§ Exercise objective: How many lines in the records below contain the word "created"? Answer with the number alone.
..............................
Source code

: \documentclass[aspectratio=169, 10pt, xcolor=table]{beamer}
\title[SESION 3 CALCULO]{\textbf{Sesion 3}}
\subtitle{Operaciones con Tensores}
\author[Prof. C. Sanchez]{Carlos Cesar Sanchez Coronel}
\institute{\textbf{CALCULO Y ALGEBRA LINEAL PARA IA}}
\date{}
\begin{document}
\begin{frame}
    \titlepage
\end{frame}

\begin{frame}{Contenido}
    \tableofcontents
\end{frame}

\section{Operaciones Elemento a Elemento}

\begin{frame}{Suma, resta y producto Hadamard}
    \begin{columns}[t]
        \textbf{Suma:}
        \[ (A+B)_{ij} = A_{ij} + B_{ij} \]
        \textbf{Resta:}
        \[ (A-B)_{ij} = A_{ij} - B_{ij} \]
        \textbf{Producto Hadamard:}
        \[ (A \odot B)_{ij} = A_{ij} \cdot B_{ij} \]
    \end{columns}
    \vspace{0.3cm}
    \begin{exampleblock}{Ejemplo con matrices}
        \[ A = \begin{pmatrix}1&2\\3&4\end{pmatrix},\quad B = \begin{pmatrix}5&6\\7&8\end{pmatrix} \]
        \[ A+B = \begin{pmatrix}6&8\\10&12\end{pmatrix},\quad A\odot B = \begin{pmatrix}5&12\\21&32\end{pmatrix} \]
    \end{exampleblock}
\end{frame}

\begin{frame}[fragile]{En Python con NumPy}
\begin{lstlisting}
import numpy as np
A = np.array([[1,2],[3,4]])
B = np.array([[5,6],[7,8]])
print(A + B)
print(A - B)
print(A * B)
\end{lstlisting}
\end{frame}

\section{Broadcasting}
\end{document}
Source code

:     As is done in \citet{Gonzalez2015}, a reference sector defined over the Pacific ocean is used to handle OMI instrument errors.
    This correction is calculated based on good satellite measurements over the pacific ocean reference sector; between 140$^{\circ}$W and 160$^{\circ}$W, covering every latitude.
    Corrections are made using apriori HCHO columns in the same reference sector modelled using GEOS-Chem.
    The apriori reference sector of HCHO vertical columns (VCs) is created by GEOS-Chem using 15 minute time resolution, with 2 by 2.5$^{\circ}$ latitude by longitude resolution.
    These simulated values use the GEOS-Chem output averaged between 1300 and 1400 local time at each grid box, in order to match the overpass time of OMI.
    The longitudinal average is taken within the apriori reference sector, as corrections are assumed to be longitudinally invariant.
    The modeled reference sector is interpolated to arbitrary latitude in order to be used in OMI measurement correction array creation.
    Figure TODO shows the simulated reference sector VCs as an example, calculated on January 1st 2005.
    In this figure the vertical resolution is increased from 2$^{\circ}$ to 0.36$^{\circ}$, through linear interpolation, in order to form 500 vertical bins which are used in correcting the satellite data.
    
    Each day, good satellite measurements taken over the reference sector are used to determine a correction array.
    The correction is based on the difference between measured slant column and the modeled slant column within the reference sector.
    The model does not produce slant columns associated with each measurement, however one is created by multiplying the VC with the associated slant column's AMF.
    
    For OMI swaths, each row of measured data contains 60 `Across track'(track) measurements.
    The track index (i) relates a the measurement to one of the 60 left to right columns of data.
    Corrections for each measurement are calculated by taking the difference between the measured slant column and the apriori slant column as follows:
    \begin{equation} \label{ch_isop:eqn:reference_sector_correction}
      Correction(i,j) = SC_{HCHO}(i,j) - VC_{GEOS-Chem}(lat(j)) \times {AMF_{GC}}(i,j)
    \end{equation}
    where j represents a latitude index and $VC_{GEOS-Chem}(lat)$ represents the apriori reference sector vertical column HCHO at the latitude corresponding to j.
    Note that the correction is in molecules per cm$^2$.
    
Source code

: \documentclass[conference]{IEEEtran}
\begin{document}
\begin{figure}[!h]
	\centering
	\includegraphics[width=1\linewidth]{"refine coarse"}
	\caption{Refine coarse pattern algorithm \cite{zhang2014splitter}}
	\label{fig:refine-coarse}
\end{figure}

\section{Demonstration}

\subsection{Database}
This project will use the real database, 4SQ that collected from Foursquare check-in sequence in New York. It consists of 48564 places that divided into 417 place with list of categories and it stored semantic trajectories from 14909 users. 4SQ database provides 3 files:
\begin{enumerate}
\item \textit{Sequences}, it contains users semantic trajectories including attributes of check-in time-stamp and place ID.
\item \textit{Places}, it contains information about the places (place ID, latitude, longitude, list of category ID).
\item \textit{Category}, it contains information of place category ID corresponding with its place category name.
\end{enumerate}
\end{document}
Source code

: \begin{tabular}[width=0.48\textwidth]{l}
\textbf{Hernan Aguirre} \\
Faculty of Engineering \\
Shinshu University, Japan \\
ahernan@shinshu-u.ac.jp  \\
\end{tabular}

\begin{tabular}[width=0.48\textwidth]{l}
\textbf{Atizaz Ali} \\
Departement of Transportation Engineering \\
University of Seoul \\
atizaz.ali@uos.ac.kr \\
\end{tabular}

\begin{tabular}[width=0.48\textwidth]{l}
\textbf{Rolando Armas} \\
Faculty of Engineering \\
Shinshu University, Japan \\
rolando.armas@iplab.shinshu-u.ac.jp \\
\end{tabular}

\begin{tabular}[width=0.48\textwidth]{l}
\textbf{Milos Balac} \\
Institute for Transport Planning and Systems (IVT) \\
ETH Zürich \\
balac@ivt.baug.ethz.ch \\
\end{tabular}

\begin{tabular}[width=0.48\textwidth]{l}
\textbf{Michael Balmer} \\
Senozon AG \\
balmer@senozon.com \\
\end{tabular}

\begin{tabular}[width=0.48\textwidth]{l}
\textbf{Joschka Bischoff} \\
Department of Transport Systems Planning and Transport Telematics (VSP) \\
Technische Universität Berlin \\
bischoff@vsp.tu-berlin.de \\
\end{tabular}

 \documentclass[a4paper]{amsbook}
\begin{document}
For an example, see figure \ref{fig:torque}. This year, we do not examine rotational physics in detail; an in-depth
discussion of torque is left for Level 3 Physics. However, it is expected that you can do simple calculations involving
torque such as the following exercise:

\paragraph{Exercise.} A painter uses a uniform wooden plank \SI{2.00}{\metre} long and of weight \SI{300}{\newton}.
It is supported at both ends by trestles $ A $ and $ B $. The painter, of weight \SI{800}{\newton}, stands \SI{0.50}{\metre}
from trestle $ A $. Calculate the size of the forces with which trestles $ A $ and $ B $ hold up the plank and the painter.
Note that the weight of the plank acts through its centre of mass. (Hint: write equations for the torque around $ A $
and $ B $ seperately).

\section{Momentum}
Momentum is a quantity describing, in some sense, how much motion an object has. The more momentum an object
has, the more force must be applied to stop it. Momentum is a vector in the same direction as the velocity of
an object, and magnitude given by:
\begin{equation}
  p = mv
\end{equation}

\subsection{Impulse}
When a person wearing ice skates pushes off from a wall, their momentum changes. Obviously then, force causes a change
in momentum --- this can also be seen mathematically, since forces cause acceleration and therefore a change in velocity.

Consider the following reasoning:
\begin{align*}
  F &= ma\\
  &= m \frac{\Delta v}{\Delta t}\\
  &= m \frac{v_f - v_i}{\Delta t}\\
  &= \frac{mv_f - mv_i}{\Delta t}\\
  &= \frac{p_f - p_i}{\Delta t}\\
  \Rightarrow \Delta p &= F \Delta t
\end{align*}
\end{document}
..............................
§ Finished task: 2